INSTRUCTIONS FOR THE TASK
In the listing below, find the line that contains "As Is Demo](docs/share-as-is-demo.gif?raw=true)" and the line that contains "Copyright (c) 2017 Andrey Shakhmin". Quote both and every line between them, exactly, and nothing more.

DATA LISTING
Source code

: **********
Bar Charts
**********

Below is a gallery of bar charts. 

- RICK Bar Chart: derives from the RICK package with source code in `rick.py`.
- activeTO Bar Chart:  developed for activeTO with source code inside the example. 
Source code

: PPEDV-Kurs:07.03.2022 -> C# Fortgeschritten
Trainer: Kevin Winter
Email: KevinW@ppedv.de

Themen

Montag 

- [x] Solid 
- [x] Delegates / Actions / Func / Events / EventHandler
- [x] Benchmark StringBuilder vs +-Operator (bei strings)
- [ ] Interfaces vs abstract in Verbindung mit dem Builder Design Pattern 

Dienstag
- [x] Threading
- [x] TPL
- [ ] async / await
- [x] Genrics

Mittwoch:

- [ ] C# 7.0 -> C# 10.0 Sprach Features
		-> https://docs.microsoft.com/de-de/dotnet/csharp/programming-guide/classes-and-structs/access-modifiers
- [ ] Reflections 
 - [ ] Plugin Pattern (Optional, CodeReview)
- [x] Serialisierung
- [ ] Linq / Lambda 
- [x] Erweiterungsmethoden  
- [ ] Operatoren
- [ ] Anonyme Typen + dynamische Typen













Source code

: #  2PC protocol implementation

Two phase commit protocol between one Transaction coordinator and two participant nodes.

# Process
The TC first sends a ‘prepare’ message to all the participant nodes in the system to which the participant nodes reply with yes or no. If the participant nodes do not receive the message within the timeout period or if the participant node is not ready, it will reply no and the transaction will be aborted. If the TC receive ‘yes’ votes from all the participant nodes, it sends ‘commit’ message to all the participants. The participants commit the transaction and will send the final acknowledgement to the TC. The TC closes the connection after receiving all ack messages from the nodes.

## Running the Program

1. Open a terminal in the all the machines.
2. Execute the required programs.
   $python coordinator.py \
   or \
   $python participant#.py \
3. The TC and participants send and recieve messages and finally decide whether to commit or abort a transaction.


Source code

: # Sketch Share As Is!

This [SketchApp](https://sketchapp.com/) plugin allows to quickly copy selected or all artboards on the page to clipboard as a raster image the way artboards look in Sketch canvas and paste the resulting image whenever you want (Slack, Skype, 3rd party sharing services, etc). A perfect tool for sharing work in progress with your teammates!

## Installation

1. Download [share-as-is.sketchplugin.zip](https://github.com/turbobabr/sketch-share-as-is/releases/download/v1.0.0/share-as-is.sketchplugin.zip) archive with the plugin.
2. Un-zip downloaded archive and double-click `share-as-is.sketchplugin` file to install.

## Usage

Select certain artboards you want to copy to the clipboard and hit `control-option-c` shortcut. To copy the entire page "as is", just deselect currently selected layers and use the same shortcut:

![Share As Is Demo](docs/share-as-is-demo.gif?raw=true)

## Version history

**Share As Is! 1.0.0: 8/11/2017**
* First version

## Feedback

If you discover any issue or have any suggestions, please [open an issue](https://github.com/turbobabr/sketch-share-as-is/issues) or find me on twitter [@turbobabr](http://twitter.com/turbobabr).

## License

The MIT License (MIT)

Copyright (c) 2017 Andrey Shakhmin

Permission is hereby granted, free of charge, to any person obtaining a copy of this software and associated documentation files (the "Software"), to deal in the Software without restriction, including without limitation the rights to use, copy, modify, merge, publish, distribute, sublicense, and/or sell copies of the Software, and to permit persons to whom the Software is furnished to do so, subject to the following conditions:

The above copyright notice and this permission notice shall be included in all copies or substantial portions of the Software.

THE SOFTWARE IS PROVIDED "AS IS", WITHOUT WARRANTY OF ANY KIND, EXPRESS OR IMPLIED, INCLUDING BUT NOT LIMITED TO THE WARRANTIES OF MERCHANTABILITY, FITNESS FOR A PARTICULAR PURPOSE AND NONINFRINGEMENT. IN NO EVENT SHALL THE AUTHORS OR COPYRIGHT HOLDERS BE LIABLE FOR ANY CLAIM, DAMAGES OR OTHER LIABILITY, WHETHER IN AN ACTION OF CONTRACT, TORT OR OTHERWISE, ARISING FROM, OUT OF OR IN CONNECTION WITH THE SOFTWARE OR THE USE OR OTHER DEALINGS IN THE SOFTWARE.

ANSWER SECTION
![Share As Is Demo](docs/share-as-is-demo.gif?raw=true)

## Version history

**Share As Is! 1.0.0: 8/11/2017**
* First version

## Feedback

If you discover any issue or have any suggestions, please [open an issue](https://github.com/turbobabr/sketch-share-as-is/issues) or find me on twitter [@turbobabr](http://twitter.com/turbobabr).

## License

The MIT License (MIT)

Copyright (c) 2017 Andrey Shakhmin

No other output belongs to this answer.